> Task brief
Reproduce every line in the listing that contains the word "access".

> Given information
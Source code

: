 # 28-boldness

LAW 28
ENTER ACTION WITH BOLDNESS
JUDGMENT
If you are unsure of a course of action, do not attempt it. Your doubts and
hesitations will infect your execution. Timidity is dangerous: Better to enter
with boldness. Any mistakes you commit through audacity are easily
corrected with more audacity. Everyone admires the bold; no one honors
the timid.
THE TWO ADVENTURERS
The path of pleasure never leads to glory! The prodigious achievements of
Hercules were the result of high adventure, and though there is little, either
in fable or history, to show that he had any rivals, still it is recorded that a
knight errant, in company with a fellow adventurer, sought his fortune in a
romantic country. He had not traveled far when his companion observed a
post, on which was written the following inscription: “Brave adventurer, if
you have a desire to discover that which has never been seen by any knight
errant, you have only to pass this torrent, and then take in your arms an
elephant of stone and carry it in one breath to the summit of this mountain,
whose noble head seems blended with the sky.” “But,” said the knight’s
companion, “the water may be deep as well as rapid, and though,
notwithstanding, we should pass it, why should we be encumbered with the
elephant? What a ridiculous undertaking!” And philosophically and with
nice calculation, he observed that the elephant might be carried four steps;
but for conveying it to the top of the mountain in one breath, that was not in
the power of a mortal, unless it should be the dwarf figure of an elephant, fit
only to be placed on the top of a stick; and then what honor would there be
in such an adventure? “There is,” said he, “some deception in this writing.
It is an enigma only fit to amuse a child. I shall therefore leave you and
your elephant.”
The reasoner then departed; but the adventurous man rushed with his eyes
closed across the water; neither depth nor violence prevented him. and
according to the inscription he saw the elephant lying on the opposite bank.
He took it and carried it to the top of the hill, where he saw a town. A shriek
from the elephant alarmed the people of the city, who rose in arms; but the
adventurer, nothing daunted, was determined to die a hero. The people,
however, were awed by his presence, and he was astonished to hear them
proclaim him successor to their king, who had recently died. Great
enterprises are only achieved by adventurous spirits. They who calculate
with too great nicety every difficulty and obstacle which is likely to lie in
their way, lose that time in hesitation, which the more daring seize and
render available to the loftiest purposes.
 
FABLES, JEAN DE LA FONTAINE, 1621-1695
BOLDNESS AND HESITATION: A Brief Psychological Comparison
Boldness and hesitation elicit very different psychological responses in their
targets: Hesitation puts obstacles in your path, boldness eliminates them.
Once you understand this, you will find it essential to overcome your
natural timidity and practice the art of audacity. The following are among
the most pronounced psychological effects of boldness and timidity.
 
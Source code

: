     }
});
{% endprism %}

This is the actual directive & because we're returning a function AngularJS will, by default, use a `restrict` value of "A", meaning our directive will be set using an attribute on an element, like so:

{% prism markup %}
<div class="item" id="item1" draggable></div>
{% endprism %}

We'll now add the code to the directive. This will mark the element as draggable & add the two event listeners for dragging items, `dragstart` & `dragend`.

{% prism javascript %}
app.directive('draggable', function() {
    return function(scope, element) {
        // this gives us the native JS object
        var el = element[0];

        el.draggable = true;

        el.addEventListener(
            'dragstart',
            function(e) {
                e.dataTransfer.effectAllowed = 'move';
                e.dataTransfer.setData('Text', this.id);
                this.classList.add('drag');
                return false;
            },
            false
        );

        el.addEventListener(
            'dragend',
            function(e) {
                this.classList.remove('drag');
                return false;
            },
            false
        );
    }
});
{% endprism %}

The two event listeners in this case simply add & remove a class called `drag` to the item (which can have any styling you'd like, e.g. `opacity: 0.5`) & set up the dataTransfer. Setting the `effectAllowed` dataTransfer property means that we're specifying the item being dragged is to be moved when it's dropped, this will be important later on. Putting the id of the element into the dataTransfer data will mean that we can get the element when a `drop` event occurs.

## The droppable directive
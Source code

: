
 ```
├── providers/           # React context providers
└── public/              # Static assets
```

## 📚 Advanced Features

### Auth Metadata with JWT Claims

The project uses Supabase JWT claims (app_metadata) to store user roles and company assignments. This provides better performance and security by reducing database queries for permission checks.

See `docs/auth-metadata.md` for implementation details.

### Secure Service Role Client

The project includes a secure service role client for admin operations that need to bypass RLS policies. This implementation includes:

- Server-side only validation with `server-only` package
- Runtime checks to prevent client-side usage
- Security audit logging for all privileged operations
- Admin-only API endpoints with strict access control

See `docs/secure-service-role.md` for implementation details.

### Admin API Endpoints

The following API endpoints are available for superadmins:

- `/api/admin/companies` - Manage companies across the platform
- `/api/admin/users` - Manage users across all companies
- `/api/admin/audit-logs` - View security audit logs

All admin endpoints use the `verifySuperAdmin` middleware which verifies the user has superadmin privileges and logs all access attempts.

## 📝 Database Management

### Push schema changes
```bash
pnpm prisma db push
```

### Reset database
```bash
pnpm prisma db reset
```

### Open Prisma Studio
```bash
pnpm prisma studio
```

> Answer to the problem
- Admin-only API endpoints with strict access control
All admin endpoints use the `verifySuperAdmin` middleware which verifies the user has superadmin privileges and logs all access attempts.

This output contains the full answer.